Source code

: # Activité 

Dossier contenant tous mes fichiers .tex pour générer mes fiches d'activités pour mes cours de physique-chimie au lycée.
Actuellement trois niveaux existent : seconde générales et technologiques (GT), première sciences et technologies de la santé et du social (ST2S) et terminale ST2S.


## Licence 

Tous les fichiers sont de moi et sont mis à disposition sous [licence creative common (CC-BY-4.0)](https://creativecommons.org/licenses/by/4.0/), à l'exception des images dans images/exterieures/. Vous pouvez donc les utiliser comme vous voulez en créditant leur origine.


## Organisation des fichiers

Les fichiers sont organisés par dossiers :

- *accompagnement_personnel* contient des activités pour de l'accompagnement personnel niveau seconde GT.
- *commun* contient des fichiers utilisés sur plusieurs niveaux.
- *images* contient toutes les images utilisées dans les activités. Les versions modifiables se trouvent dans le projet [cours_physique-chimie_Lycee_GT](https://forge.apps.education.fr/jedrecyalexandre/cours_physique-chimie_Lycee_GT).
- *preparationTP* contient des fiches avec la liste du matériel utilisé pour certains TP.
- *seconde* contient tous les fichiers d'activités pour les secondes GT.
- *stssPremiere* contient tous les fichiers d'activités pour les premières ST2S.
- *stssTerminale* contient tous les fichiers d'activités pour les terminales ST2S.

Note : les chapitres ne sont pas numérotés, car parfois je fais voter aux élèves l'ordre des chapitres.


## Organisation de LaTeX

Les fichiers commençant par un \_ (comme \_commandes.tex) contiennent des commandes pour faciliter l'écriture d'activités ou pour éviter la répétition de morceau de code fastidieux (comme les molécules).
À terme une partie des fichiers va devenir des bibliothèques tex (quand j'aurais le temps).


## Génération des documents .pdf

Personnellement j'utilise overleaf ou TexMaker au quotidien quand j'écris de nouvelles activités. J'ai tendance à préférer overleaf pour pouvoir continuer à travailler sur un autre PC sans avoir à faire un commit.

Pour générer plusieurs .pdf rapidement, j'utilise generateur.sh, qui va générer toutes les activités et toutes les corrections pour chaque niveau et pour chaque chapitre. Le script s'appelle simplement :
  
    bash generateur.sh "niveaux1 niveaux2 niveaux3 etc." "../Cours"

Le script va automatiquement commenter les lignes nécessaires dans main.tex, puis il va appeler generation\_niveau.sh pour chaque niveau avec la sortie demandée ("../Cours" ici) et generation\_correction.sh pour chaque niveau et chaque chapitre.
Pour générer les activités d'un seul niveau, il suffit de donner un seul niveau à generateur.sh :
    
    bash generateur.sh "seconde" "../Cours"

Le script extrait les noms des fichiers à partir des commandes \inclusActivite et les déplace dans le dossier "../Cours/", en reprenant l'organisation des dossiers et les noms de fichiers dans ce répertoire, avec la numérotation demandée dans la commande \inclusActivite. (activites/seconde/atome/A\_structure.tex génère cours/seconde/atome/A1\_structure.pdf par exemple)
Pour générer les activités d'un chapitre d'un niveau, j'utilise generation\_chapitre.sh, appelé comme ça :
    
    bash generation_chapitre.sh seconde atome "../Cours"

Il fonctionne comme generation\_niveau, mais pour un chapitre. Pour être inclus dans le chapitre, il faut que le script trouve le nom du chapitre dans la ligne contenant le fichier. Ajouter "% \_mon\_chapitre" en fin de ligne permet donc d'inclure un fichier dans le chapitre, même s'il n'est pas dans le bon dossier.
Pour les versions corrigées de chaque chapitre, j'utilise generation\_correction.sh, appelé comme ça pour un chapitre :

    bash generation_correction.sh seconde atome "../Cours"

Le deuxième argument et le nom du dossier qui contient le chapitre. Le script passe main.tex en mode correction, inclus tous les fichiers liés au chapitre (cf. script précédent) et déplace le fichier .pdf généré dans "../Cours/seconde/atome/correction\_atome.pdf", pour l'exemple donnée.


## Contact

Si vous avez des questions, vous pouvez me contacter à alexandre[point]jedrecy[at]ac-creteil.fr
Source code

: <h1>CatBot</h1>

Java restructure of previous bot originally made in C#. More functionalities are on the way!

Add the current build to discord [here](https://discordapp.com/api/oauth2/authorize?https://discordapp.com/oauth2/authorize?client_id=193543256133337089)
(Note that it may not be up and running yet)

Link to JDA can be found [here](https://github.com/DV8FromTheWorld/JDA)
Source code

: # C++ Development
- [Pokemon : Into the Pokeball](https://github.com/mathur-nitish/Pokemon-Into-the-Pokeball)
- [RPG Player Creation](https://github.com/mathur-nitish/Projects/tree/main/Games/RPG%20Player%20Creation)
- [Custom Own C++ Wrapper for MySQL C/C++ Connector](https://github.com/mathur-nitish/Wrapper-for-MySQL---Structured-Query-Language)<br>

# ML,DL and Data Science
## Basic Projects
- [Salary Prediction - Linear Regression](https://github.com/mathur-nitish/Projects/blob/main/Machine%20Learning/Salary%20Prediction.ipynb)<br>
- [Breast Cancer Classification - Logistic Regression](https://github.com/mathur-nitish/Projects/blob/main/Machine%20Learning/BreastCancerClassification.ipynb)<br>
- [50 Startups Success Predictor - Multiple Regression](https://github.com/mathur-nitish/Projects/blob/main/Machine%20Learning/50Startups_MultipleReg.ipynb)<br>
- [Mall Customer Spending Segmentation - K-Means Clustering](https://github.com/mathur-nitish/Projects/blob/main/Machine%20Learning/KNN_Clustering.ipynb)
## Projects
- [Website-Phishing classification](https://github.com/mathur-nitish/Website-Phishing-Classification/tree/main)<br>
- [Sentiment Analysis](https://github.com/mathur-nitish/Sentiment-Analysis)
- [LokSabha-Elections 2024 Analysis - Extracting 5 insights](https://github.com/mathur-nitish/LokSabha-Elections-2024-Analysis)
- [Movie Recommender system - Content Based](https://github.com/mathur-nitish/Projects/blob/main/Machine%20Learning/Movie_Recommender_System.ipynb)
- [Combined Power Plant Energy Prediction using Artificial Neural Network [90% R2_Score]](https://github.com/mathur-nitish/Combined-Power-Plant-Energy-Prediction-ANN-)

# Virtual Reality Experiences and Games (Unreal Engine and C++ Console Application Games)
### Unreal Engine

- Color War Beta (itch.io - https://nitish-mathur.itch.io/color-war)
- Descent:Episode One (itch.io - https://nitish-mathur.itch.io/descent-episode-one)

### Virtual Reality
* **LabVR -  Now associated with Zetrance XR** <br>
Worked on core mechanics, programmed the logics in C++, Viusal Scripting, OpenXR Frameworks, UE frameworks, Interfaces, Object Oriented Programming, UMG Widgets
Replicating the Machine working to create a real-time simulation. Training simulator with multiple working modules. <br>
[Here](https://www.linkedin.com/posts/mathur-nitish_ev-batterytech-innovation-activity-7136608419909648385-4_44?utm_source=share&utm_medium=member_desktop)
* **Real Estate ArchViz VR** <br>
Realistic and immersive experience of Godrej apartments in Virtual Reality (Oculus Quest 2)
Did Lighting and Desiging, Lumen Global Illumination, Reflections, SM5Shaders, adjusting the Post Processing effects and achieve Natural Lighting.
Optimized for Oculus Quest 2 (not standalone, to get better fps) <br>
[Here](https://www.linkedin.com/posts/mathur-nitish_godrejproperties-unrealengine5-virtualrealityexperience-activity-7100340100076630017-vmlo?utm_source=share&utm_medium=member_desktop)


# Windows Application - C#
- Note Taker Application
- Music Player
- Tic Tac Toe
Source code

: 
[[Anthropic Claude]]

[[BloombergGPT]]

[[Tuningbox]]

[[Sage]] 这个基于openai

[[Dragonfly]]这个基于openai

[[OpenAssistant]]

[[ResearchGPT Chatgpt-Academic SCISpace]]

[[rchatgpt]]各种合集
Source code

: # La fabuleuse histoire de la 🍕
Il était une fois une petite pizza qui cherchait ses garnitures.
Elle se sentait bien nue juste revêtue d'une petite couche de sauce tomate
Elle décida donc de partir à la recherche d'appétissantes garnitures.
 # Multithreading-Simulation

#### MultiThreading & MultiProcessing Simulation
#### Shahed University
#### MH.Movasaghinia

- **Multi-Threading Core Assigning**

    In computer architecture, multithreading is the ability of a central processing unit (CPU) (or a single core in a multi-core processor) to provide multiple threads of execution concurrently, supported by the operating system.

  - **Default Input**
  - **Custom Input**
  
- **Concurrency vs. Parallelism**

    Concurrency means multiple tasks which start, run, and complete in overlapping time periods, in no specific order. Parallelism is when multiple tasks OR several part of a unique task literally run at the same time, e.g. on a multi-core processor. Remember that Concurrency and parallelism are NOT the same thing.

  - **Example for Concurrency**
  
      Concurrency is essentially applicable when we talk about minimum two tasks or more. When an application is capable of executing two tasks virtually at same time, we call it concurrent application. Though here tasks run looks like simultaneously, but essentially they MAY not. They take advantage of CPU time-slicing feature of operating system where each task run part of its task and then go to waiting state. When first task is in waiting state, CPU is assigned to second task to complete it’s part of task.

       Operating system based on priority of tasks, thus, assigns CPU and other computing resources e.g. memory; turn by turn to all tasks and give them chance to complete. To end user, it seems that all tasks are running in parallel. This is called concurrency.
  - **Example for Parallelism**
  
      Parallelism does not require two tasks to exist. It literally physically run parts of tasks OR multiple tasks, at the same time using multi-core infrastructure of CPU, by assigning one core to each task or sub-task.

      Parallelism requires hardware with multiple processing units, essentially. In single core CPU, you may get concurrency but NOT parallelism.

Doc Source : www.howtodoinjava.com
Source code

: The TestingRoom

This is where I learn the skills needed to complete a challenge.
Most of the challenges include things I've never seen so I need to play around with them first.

•••

-- Task to carry out --
Above are some records. Count the lines among them with the word "versions", and answer with the number only.

-- Reply --
2